Among these records, tally each line with the word "algorithmic"; the answer is that number alone.

Records for the task:

══════

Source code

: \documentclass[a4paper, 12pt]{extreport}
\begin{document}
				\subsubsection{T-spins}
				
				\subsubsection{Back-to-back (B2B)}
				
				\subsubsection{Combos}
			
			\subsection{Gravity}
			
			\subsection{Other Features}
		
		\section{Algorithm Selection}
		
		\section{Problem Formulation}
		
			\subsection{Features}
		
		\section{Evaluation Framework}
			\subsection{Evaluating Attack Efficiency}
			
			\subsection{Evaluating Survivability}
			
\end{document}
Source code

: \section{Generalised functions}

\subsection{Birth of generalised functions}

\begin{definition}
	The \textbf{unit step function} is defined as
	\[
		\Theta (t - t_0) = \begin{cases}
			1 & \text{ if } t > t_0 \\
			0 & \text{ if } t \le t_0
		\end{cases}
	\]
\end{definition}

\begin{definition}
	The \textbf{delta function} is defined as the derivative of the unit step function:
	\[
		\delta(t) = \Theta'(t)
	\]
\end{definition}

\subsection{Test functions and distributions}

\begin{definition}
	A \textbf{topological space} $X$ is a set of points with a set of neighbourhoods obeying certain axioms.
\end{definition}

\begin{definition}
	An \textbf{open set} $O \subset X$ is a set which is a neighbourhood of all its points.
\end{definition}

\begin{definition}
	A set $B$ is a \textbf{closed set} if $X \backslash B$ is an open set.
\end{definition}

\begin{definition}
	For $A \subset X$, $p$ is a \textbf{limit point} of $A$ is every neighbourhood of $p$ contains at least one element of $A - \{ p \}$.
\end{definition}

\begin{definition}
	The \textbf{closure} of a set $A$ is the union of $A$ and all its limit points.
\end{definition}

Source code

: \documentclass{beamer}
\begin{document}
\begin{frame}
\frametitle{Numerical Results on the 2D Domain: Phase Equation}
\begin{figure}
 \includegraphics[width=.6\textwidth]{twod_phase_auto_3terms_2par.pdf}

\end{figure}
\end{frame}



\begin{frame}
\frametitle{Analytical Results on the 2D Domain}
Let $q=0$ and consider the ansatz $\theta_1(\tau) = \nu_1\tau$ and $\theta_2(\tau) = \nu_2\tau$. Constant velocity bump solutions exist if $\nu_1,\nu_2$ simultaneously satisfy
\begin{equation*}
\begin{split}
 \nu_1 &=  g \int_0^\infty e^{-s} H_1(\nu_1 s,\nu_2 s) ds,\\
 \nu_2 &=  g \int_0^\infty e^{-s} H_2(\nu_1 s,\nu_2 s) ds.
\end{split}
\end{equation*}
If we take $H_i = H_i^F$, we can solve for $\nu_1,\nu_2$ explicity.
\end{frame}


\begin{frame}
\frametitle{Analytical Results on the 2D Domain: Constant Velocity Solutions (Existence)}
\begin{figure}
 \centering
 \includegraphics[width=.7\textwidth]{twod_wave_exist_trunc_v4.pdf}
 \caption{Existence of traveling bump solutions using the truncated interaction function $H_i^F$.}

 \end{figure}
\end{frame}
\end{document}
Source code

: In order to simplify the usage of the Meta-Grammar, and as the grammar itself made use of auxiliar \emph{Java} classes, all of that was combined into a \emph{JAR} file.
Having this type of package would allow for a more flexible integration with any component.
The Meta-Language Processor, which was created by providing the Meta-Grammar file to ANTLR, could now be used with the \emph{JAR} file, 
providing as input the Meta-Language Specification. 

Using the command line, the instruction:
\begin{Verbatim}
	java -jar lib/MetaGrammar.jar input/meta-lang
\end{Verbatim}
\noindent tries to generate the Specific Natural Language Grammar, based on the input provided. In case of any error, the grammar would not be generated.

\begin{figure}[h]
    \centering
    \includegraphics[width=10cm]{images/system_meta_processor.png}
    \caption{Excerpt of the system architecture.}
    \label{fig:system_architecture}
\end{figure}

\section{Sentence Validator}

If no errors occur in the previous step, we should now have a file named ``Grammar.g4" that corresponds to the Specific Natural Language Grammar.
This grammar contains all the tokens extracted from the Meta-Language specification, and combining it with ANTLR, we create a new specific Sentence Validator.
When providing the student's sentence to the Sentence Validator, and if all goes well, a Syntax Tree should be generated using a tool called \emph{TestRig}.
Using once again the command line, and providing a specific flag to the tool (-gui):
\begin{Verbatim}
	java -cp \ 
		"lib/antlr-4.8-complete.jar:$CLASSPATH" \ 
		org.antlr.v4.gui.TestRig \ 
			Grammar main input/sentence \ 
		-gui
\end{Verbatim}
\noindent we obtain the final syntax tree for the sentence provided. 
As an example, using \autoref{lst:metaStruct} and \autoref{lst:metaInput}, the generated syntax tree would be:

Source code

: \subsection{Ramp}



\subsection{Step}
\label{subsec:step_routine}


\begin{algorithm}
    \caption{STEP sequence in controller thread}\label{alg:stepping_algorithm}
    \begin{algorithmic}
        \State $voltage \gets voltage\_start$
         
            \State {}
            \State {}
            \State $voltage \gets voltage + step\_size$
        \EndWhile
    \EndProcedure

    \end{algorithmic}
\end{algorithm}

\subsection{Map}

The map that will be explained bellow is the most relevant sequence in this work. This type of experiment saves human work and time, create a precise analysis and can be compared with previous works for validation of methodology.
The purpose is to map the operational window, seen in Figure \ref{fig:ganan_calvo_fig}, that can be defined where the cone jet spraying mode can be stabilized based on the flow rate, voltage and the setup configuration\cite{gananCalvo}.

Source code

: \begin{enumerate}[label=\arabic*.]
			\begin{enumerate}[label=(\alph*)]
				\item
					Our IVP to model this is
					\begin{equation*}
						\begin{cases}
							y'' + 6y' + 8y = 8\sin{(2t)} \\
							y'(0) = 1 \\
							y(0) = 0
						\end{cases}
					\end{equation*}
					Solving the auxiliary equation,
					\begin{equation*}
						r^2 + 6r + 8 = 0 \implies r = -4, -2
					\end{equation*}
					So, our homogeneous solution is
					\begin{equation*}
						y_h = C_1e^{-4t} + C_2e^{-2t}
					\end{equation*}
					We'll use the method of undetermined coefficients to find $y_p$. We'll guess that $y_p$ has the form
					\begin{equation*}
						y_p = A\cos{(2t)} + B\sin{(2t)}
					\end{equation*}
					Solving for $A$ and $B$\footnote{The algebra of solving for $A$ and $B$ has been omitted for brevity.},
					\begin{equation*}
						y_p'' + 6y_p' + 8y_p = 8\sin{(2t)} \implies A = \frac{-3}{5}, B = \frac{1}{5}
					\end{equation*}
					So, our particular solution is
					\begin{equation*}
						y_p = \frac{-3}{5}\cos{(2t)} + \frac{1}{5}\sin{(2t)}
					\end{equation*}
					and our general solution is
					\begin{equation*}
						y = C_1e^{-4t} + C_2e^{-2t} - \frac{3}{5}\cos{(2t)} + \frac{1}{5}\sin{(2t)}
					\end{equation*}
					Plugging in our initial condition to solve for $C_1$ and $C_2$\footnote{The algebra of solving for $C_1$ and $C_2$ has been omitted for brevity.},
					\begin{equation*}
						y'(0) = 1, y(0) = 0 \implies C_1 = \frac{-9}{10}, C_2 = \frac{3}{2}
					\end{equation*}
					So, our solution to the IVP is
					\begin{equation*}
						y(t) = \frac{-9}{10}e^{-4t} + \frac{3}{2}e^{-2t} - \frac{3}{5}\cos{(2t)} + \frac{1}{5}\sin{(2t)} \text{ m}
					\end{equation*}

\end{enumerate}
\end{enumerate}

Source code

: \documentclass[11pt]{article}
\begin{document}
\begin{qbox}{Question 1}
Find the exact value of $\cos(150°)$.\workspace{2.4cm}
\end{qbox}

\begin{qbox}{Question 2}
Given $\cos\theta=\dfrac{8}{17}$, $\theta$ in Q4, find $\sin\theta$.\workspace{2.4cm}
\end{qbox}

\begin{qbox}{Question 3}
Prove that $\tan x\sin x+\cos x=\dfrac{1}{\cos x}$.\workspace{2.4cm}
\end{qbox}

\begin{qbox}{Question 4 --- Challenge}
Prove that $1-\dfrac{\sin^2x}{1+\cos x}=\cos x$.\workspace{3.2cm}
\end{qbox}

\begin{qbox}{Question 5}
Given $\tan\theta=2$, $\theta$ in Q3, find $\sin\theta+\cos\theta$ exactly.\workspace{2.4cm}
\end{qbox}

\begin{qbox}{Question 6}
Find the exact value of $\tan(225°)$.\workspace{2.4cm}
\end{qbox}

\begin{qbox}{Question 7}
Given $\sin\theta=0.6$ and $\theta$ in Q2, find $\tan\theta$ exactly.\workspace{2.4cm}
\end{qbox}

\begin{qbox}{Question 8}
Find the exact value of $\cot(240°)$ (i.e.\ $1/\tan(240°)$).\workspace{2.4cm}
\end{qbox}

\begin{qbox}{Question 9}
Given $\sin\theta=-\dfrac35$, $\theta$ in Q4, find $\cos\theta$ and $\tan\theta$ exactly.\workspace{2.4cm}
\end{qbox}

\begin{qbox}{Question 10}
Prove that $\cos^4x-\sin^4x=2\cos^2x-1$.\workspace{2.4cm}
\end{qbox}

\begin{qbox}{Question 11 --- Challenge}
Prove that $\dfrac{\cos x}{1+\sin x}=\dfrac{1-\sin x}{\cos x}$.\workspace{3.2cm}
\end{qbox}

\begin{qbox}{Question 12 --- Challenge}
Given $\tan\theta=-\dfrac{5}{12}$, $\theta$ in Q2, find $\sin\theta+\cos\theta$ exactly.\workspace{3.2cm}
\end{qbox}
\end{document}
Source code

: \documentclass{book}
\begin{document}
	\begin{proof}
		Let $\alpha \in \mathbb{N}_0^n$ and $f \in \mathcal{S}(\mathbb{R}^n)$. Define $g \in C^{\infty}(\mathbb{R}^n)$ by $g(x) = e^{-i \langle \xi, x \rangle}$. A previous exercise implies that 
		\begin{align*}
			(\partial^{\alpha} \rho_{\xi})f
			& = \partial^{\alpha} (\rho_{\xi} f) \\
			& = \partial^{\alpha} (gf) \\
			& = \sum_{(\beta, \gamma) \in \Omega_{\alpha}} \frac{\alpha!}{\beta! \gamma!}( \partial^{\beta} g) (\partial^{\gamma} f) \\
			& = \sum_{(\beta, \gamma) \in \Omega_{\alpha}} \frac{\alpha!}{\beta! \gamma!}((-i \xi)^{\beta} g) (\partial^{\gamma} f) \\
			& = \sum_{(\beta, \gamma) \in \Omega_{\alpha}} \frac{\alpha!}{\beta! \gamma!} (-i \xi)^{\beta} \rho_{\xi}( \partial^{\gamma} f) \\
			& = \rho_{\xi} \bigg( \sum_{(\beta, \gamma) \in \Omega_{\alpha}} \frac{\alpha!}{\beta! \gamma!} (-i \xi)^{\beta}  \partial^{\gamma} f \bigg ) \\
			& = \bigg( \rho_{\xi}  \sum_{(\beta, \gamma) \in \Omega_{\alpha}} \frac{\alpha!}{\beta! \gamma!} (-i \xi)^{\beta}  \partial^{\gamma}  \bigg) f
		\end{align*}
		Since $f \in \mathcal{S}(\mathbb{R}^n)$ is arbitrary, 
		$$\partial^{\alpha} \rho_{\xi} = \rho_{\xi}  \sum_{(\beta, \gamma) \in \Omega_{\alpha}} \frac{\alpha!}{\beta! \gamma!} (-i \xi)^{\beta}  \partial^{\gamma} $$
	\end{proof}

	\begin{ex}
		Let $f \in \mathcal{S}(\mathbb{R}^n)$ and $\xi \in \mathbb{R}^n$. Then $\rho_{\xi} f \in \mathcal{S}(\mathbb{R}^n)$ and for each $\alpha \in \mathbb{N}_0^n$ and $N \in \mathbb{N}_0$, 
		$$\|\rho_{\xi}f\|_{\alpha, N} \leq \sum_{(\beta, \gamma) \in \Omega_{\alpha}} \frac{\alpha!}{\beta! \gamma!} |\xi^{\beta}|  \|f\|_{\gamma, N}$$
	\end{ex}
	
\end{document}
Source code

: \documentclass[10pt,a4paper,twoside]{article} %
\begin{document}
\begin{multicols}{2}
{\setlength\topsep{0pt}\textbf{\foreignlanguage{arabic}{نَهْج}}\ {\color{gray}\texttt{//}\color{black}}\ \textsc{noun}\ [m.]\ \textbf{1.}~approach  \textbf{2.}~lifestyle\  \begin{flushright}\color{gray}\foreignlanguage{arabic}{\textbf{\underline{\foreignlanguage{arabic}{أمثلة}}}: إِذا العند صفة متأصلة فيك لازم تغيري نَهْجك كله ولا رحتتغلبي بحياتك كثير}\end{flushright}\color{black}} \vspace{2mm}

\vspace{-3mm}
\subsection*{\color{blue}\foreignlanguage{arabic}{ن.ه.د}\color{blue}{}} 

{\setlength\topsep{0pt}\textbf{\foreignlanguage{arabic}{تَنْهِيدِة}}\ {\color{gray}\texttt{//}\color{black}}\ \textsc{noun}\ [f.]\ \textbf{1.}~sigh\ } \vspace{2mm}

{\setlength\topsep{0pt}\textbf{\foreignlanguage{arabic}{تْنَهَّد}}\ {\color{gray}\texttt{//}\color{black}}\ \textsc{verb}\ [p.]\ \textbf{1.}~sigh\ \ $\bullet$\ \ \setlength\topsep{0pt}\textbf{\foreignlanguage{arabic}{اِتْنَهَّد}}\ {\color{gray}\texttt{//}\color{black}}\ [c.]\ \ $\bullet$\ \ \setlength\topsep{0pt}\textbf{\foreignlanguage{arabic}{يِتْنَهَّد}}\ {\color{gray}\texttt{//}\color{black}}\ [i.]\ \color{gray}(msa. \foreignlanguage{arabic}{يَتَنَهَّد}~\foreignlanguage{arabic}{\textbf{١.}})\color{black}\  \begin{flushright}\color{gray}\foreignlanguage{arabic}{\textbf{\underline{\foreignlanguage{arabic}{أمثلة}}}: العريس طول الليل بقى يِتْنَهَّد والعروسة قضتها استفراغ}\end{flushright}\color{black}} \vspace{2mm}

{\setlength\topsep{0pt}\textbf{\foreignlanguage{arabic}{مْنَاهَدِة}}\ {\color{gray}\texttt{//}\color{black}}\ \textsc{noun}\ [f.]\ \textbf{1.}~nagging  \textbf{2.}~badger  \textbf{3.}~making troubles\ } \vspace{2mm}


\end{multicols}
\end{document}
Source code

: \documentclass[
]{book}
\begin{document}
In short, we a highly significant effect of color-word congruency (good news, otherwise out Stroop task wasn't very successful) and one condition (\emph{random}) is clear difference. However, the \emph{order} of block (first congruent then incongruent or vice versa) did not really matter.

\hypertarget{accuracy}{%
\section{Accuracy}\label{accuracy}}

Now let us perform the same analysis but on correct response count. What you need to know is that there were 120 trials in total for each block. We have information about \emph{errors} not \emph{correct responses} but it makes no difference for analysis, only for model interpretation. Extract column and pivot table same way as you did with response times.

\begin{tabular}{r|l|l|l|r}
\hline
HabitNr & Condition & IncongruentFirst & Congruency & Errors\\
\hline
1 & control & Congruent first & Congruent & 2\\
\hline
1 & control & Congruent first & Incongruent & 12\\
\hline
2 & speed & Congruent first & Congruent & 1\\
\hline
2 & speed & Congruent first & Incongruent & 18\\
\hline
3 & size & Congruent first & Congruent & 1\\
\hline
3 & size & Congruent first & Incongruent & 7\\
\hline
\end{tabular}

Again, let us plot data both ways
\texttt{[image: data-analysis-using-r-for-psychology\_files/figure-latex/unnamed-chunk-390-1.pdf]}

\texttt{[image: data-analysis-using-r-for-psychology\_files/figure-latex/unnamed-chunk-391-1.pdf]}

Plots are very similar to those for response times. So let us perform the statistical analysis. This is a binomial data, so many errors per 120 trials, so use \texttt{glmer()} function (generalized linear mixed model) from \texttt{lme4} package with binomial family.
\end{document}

══════

Written response:
2